CC-BY-NC-ND 4.0 · International Journal of Epilepsy 2017; 04(02): 112-118
DOI: 10.1016/j.ijep.2017.10.001
Research paper
Thieme Medical and Scientific Publishers Private Ltd.

Involvement of N-methyl-D-aspartate receptors and nitric oxide in the anticonvulsant effects of dantrolene against pentylenetetrazole-induced seizures in mice

Akbarzadeh Samad
a  Department of Biochemistry, Bushehr University of Medical Sciences, Bushehr, Iran
,
Heidary Fatemeh
b  School of Medicine, Bushehr University of Medical Sciences, Bushehr, Iran
,
Keshavarz Mojtaba
c  Department of Pharmacology, Bushehr University of Medical Sciences, Bushehr, Iran
d  Shiraz Neuroscience Research Center, Shiraz University of Medical Sciences, Shiraz, Iran
› Author Affiliations
Further Information

Publication History

Received: 11 July 2017

Accepted: 09 October 2017

Publication Date:
06 May 2018 (online)

Abstract

Objective N-methyl-d-aspartate (NMDA) receptors and nitric oxide (NO) have important roles in the pathology and treatment of pentylenetetrazole (PTZ)-induced seizures. We aimed to show the involvement of these two systems in the anticonvulsant effects of dantrolene against PTZ-induced seizures.

Methods The male albino Swiss strain of mice (N = 56) randomly allocated to the seven separate groups and treated with dantrolene (40 mg/kg), dantrolene (40 mg/kg) + L-arginine (100 mg/kg, a NO donor), dantrolene (40 mg/kg) + N-Nitroarginine methyl ester (L-NAME) (100 mg/kg, a NO synthase inhibitor), dantrolene (40 mg/kg) + NMDA (50 mg/kg), dantrolene (40 mg/kg) + MK801 (1 mg/kg, a selective NMDA antagonist), Diazepam (5 mg/kg, the positive control) and saline (the negative control). Seizures were induced by intraperitonial injection of PTZ (90 mg/kg). The onsets of clonic and tonic-clonic seizures, as well as the death of animals, were recorded.
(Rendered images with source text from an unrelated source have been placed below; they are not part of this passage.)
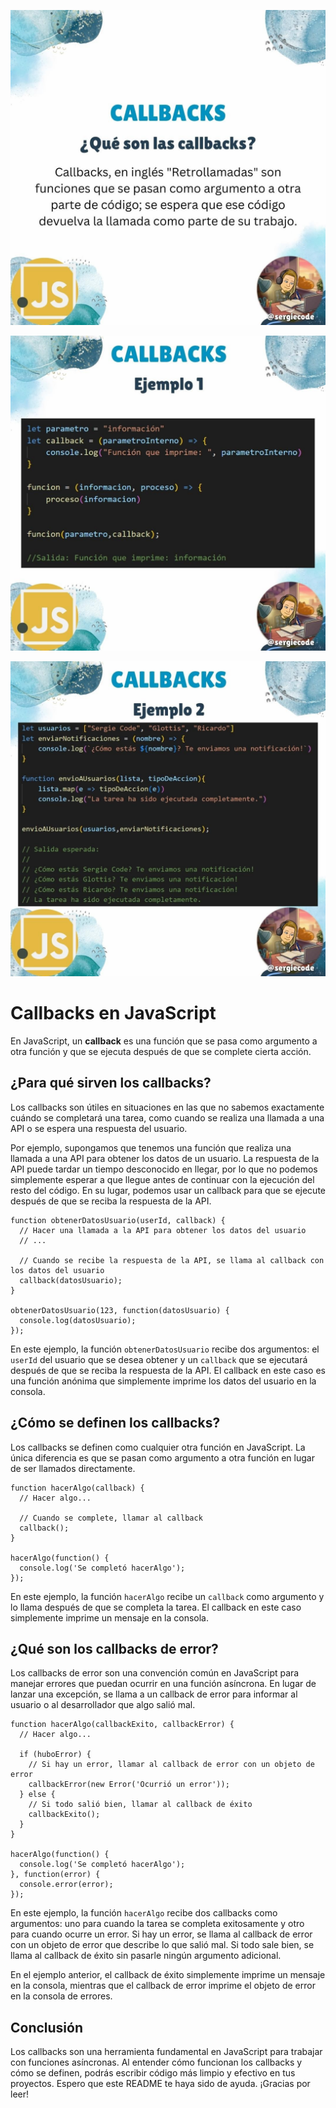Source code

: ![Tutorial sobre Callbacks en Javascript imagen 1](https://raw.githubusercontent.com/sergiecode/callback-tutorial/master/1.jpg)

![Tutorial sobre Callbacks en Javascript imagen 2](https://raw.githubusercontent.com/sergiecode/callback-tutorial/master/2.jpg)

![Tutorial sobre Callbacks en Javascript imagen 3](https://raw.githubusercontent.com/sergiecode/callback-tutorial/master/3.jpg)

# Callbacks en JavaScript

En JavaScript, un **callback** es una función que se pasa como argumento a otra función y que se ejecuta después de que se complete cierta acción.

## ¿Para qué sirven los callbacks?

Los callbacks son útiles en situaciones en las que no sabemos exactamente cuándo se completará una tarea, como cuando se realiza una llamada a una API o se espera una respuesta del usuario.

Por ejemplo, supongamos que tenemos una función que realiza una llamada a una API para obtener los datos de un usuario. La respuesta de la API puede tardar un tiempo desconocido en llegar, por lo que no podemos simplemente esperar a que llegue antes de continuar con la ejecución del resto del código. En su lugar, podemos usar un callback para que se ejecute después de que se reciba la respuesta de la API.

    function obtenerDatosUsuario(userId, callback) {
      // Hacer una llamada a la API para obtener los datos del usuario
      // ...
      
      // Cuando se recibe la respuesta de la API, se llama al callback con los datos del usuario
      callback(datosUsuario);
    }
    
    obtenerDatosUsuario(123, function(datosUsuario) {
      console.log(datosUsuario);
    });

En este ejemplo, la función `obtenerDatosUsuario` recibe dos argumentos: el `userId` del usuario que se desea obtener y un `callback` que se ejecutará después de que se reciba la respuesta de la API. El callback en este caso es una función anónima que simplemente imprime los datos del usuario en la consola.

## ¿Cómo se definen los callbacks?

Los callbacks se definen como cualquier otra función en JavaScript. La única diferencia es que se pasan como argumento a otra función en lugar de ser llamados directamente.

    function hacerAlgo(callback) {
      // Hacer algo...
      
      // Cuando se complete, llamar al callback
      callback();
    }
    
    hacerAlgo(function() {
      console.log('Se completó hacerAlgo');
    });

En este ejemplo, la función `hacerAlgo` recibe un `callback` como argumento y lo llama después de que se completa la tarea. El callback en este caso simplemente imprime un mensaje en la consola.

## ¿Qué son los callbacks de error?

Los callbacks de error son una convención común en JavaScript para manejar errores que puedan ocurrir en una función asíncrona. En lugar de lanzar una excepción, se llama a un callback de error para informar al usuario o al desarrollador que algo salió mal.


    function hacerAlgo(callbackExito, callbackError) {
      // Hacer algo...
      
      if (huboError) {
        // Si hay un error, llamar al callback de error con un objeto de error
        callbackError(new Error('Ocurrió un error'));
      } else {
        // Si todo salió bien, llamar al callback de éxito
        callbackExito();
      }
    }
    
    hacerAlgo(function() {
      console.log('Se completó hacerAlgo');
    }, function(error) {
      console.error(error);
    });

En este ejemplo, la función `hacerAlgo` recibe dos callbacks como argumentos: uno para cuando la tarea se completa exitosamente y otro para cuando ocurre un error. Si hay un error, se llama al callback de error con un objeto de error que describe lo que salió mal. Si todo sale bien, se llama al callback de éxito sin pasarle ningún argumento adicional.

En el ejemplo anterior, el callback de éxito simplemente imprime un mensaje en la consola, mientras que el callback de error imprime el objeto de error en la consola de errores.

## Conclusión

Los callbacks son una herramienta fundamental en JavaScript para trabajar con funciones asíncronas. Al entender cómo funcionan los callbacks y cómo se definen, podrás escribir código más limpio y efectivo en tus proyectos. Espero que este README te haya sido de ayuda. ¡Gracias por leer!
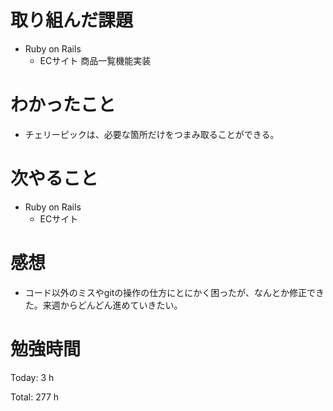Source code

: # 取り組んだ課題

* Ruby on Rails
  * ECサイト 商品一覧機能実装

# わかったこと

* チェリーピックは、必要な箇所だけをつまみ取ることができる。

# 次やること

* Ruby on Rails
  * ECサイト

# 感想

* コード以外のミスやgitの操作の仕方にとにかく困ったが、なんとか修正できた。来週からどんどん進めていきたい。 

# 勉強時間

Today: 3 h

Total: 277 h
Results Dantrolene significantly increased the onset of clonic, tonic-clonic seizures and death of animals challenged with PTZ. The onset of tonic-clonic seizure in animals treated with dantrolene alone and dantrolene + L-NAME was higher than the control group. In contrast, the onset of tonic-clonic seizure in the animals treated with dantrolene + L-arginine was significantly lower than the dantrolene-treated group. The onset of clonic and tonic-clonic seizures in animals treated with dantrolene + MK801 were significantly higher than the control and dantrolene + NMDA groups.

Conclusion Dantrolene protected animals against PTZ-induced seizures and mortality. The inhibition of NO synthase and NMDA receptors may contribute to the dantrolene anticonvulsant effects on the PTZ-induced seizure.